An activist shareholder
uses an equity stake in a corporation to put public pressure on its management. The goals of activist shareholders range from financial (increase of shareholder value through changes in corporate policy, financing structure, cost cutting, etc.) to non-financial (disinvestment from particular countries, adoption of environmentally friendly policies, etc.). The attraction of shareholder activism lies in its comparative cheapness; a fairly small stake (less than 10% of outstanding shares) may be enough to launch a successful campaign. In comparison, a full takeover bid is a much more costly and difficult undertaking.
Shareholder activism has gained popularity as management compensation at publicly traded companies and the rising cash balances on corporate balance sheets have risen.

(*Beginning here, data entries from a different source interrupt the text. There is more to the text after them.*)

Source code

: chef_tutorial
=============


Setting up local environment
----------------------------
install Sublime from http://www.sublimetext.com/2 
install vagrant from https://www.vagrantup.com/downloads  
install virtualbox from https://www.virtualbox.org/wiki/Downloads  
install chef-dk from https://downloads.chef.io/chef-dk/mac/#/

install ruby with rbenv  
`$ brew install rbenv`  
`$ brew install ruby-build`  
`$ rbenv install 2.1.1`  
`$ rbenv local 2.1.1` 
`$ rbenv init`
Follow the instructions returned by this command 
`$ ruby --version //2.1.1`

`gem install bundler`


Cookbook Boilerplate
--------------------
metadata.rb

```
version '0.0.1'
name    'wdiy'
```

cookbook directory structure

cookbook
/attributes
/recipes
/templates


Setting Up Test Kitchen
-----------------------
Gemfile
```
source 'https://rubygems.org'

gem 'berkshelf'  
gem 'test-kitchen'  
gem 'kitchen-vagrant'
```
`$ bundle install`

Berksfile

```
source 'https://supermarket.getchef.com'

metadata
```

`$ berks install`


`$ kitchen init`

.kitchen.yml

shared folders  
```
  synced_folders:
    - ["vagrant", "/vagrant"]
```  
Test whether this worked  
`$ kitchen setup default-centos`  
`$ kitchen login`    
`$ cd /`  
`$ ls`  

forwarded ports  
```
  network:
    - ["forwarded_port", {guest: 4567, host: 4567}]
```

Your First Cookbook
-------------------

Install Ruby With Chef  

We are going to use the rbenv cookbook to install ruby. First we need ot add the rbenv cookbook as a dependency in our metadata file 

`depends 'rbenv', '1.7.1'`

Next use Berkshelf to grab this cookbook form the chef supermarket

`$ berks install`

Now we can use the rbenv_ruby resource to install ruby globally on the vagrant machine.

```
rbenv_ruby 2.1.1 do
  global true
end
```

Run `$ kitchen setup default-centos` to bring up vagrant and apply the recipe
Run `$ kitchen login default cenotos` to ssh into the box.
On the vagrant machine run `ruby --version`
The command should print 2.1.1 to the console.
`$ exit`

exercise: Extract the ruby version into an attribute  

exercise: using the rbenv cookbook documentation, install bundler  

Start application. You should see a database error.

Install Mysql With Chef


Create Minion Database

Shareholder activism can take any of several forms: proxy battles, publicity campaigns, shareholder resolutions, litigation, and negotiations with management. Daniel Loeb, head of Third Point Management, is notable for his use of sharply written letters directed towards the CEOs of his target companies.
Some of the recent activist investment funds include: Icahn Management LP, Santa Monica Partners Opportunity Fund LP and Relational Investors, LLC.
Due to the increasing popularity of the internet, smaller shareholders have also gained an outlet to voice their opinions. In 2005, small MCI Inc shareholders created an online petition to protest the MCI Inc/Verizon merger.